Some notes on the implementation:
 * All of the different syntactic levels (terms, type families, kinds)
   are collapsed into one level of "expressions" in the implementation.
   This is because terms and type families share analagous notions
   of lambdas, variables, constants, and applications and type families
   and kinds share analagous pi types.
 * We use the Canonical LF methodology in which all expressions must
   be in "Canonical Form": beta-short and eta-long.
   That is, there are no beta redexes (no lambdas applied to
   arguments) and everything is maximally eta-extended (every variable
   and constant of function type is applied to all of its arguments).
 * The type-checking rules for LF involve substitution and
   substitution does not preserve canonical forms in general. To
   handle this we use "hereditary substitution" which automatically
   reduces any new beta-redexes that would be introduced by a
   substitution.
 * Hereditary substitution is defined such that it always terminates,
   even for ill-typed terms. (Though on ill-typed terms it may return
   an error.)
 * The lack of beta redexes is enforced by a syntactic split between
   "atoms" and "expressions", in which the LHS of an application must be
   an atom, while lambdas are expressions.

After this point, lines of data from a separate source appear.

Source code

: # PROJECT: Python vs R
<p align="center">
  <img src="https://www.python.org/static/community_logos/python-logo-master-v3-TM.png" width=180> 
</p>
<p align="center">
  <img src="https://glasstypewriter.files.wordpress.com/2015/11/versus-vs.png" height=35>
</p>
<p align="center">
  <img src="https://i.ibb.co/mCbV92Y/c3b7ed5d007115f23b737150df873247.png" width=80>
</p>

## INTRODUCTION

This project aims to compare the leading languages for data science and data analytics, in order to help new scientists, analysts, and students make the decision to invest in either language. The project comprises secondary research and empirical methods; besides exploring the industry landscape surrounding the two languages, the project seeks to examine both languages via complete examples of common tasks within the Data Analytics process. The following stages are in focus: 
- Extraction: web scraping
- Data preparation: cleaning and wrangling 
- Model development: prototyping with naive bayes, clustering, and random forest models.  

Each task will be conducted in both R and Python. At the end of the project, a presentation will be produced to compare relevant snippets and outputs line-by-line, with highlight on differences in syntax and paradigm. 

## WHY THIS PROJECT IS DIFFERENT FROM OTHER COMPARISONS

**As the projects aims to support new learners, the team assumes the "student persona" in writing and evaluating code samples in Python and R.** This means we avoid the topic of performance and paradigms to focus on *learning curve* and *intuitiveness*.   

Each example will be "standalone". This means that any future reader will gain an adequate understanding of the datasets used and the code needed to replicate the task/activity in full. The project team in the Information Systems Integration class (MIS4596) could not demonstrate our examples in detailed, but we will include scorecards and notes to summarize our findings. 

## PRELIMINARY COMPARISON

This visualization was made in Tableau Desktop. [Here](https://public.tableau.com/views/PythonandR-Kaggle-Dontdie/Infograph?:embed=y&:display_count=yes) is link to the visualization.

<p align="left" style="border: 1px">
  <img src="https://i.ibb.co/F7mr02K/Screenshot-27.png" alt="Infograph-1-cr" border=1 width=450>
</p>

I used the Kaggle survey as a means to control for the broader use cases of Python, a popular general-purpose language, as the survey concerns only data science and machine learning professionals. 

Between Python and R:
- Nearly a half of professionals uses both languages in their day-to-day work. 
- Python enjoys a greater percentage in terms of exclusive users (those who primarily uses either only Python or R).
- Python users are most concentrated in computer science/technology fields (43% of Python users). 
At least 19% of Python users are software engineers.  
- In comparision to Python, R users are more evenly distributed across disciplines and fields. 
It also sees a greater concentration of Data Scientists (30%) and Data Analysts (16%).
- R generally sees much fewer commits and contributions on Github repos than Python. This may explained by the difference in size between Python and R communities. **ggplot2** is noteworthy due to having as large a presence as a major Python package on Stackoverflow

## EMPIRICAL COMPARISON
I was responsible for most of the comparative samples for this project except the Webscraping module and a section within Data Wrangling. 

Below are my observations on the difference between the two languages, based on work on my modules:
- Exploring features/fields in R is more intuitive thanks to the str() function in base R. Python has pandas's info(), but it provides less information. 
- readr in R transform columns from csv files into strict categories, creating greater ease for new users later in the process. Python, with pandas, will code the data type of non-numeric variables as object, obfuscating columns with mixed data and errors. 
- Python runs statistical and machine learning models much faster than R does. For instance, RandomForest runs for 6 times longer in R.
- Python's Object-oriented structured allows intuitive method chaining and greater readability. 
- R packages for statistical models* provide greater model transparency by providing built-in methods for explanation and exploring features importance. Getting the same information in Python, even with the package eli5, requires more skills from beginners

   An earlier version (from Typecoin), used "spine-form", and is available in
   [the spine branch](https://github.com/msullivan/sully-lf/tree/spine). I
   switched away from spine form because it seemed like it would make
   elaboration easier (at least, if I wanted to reuse the same syntax
   tree for Vanilla LF, as described below.)
 * Eta-longness is enforced by the type checker, which allows atoms to appear
   in expressions only at a base type.
 * One of the big advantages of Canonical LF is that term/type
   equality is just structural equality!
 * To make this extra true, we represent variables using de Bruijn
   indexes.
 * Code is also included that can elaborate Vanilla LF into Canonical LF.
   The approach is taken from "LF in LF: Mechanizing the Metatheories
   of LF in Twelf" by Martens and Crary.

   Vanilla LF is encoded using the same syntax tree as Canonical LF,
   through the presence of a atom constructor that takes an
   expression and an optional type annotation on lambdas. The Canonical LF
   rejects terms using the expression atom constructor, and the elaborator
   requires the lambda type annotation to be present (while the Canonical LF
   typechecker will validate it if present but does not need it).

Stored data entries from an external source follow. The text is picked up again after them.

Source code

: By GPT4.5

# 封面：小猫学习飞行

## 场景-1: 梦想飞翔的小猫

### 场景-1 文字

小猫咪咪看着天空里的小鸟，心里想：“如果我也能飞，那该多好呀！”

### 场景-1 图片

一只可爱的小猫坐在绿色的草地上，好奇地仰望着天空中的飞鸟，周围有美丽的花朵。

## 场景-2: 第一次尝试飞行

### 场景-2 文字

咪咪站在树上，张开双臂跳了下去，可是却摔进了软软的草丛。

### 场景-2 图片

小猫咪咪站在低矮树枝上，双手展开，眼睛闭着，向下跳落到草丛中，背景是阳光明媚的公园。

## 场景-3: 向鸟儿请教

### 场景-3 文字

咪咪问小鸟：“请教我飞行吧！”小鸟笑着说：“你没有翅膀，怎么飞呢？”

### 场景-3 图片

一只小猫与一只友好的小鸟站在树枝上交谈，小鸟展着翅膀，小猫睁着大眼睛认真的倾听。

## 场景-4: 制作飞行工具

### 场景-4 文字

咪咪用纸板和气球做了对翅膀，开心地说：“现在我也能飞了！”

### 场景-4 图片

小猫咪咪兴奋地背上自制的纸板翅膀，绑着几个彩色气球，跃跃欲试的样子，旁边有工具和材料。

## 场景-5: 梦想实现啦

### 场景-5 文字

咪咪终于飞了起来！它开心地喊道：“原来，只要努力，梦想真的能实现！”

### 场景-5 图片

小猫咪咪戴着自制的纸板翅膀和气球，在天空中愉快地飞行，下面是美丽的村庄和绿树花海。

   We need to do type-checking as we perform the elaboration, if we want it
   to be sound (since type incorrect subterms may disappear while reducing
   beta-redexes, we can't just do checking on the final Canonical LF term).

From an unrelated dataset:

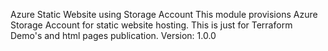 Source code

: Azure Static Website using Storage Account
This module provisions Azure Storage Account for static website hosting.
This is just for Terraform Demo's and html pages publication.
Version: 1.0.0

   The elaboration process goes recursively, type-checking as it goes,
   producing both Canonical LF terms and Canonical LF types. Variables
   and constants are eta-expanded using their "simple types" (that is,
   only distinguishing between pi types and base types).
   When elaborating an application, the left hand side should always
   elaborate to a lambda, and so we use hereditary substitution to
   eliminate the lambda.

   The *canonical* expression is substituted into the pi type on applications,
   and the canonical types are used for all type equality checks. Thus, we do
   type checking on the Vanilla LF program using Canonical LF expression equality
   (which is trivial) instead of Vanilla LF equality (which is complex).